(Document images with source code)

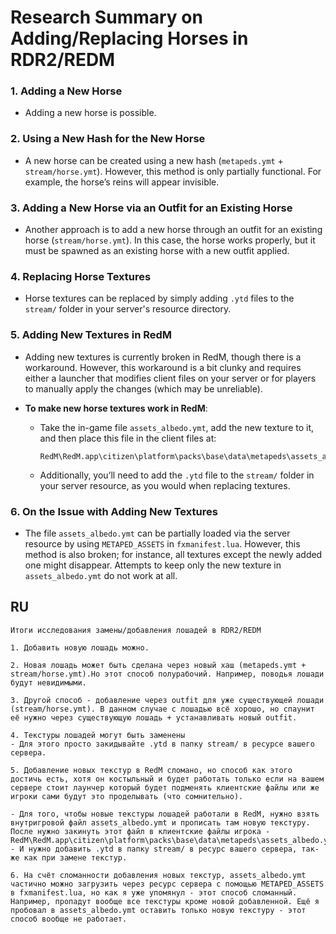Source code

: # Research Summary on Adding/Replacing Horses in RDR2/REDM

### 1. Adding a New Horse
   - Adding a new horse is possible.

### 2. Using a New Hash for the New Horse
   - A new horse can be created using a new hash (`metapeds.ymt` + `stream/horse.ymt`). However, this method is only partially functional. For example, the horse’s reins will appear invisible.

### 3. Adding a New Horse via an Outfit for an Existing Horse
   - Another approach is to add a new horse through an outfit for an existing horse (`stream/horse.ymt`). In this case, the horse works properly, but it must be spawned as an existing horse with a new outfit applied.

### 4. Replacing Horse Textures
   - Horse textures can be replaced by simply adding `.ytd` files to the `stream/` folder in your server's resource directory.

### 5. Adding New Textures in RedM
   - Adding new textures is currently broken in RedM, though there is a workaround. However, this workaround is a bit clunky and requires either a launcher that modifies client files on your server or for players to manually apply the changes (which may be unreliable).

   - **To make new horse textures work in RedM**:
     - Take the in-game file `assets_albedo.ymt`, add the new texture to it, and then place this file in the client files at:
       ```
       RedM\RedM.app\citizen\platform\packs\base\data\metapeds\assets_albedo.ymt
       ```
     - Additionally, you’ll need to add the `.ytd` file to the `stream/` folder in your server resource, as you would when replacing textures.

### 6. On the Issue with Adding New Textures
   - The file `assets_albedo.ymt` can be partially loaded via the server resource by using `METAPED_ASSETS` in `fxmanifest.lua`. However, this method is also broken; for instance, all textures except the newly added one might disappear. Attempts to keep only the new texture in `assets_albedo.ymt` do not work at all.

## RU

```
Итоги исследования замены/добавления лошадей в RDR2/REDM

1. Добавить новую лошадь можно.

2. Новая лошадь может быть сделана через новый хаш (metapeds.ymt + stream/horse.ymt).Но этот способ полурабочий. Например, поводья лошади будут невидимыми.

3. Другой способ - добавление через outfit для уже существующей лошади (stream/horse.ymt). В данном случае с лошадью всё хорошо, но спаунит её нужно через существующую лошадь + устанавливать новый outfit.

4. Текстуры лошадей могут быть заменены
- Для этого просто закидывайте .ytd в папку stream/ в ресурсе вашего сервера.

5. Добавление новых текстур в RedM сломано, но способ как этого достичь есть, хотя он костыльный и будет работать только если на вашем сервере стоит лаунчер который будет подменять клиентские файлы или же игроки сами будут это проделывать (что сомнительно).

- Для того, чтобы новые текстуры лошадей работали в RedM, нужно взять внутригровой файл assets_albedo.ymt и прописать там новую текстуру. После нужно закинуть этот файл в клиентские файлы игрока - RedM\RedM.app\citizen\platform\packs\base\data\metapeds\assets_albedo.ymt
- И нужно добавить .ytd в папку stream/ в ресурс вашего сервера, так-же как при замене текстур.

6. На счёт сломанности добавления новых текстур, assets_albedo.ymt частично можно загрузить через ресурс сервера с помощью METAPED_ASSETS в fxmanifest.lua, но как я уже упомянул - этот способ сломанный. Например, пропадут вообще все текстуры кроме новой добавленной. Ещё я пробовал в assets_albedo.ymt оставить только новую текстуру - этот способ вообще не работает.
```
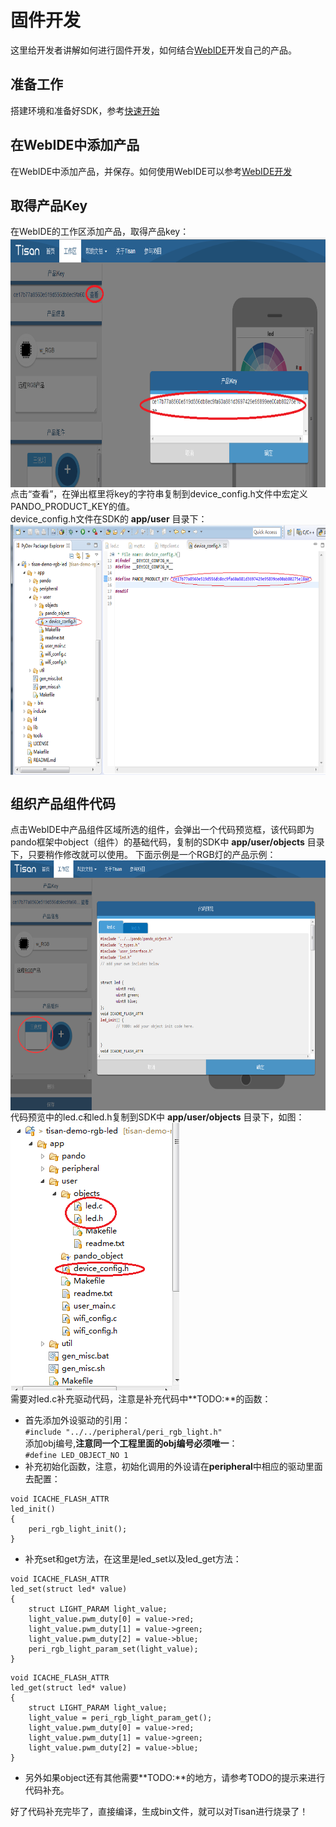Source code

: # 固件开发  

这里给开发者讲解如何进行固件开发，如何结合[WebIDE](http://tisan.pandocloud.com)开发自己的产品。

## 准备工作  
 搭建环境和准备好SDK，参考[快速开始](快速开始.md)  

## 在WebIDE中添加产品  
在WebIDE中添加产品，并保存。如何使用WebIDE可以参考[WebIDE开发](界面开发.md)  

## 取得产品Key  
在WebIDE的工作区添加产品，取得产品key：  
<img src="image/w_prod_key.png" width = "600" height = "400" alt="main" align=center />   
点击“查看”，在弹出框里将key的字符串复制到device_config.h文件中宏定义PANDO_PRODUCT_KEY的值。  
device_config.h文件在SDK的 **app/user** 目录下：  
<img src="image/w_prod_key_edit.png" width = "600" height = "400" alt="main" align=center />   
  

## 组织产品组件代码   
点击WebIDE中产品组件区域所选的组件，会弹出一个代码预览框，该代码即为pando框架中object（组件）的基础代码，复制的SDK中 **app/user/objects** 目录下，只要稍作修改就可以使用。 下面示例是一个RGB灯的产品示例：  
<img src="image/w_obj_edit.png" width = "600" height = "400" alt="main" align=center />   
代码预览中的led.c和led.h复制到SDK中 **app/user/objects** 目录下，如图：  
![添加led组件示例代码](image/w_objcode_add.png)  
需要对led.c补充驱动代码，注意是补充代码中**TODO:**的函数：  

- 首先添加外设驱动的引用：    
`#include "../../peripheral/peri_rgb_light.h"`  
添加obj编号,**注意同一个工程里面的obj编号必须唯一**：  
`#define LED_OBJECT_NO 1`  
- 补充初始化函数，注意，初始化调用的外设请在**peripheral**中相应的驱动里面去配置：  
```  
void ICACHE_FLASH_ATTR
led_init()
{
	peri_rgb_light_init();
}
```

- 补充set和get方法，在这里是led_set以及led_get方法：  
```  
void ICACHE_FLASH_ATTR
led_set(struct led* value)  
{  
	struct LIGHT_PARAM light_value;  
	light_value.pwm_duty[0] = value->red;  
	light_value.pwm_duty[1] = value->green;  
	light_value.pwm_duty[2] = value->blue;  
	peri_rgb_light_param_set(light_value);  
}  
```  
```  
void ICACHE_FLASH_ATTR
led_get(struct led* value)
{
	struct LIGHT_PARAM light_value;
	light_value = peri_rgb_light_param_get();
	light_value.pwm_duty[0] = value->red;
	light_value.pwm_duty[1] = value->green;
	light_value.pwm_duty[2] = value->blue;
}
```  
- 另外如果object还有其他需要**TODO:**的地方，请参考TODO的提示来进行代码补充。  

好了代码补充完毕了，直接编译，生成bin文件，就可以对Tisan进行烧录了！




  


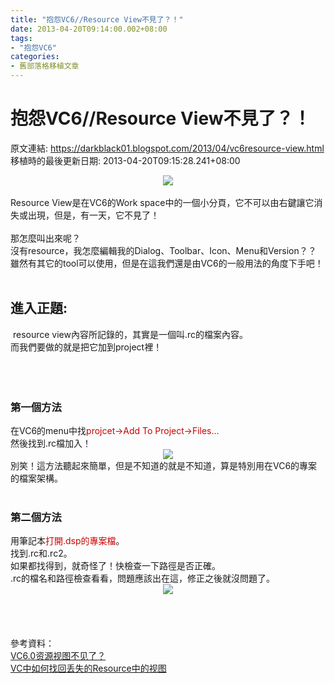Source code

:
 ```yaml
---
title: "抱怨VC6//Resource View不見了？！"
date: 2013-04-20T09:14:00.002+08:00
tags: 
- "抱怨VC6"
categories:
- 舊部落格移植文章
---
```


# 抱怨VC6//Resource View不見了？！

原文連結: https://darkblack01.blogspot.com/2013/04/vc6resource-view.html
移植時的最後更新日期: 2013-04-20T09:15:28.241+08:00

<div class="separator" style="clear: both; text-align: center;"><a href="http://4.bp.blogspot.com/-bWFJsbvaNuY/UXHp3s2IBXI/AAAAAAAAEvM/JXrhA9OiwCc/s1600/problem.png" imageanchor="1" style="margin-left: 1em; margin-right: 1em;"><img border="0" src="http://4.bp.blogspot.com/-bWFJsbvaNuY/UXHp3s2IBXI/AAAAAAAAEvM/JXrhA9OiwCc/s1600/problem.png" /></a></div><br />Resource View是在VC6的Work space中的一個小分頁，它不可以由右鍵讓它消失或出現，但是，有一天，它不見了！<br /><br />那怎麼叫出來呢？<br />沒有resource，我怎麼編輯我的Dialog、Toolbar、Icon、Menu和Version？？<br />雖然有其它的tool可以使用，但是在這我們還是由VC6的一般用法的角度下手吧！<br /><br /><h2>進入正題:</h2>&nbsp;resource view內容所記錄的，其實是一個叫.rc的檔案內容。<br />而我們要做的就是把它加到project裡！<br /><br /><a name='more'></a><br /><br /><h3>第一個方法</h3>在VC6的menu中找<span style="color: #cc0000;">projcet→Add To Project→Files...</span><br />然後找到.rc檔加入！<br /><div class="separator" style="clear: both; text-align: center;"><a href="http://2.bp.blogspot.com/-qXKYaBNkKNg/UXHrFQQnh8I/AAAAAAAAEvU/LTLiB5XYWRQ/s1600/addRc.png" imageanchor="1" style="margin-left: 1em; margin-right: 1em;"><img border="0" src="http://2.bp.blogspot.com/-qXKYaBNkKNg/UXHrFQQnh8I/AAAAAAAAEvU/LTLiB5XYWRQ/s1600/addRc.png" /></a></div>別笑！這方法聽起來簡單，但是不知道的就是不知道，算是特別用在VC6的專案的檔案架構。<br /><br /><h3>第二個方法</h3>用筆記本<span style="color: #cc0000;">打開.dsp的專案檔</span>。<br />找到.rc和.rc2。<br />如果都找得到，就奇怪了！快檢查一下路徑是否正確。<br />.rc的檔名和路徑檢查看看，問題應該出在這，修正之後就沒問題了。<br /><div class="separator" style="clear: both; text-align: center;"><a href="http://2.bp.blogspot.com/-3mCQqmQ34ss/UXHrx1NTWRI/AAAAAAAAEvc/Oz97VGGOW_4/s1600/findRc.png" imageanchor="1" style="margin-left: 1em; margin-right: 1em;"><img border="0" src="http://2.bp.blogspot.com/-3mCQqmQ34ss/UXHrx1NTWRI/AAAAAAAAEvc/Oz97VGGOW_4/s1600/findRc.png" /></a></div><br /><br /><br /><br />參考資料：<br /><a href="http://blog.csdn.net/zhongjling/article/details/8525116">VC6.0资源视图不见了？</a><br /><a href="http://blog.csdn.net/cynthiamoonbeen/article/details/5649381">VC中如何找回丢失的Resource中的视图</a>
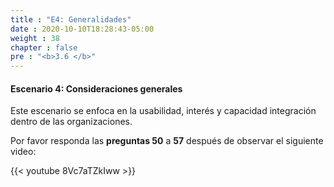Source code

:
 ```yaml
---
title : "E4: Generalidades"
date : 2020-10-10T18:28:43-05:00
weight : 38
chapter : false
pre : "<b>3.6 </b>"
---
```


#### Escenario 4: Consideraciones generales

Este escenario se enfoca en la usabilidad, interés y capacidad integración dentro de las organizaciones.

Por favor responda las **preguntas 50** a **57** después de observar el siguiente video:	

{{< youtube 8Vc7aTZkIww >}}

▶ _The task_
Exactly and only the lines from the line containing "Este escenario se" through the final line of the records above must be returned.

▶ _Task result_
Este escenario se enfoca en la usabilidad, interés y capacidad integración dentro de las organizaciones.

Por favor responda las **preguntas 50** a **57** después de observar el siguiente video:	

{{< youtube 8Vc7aTZkIww >}}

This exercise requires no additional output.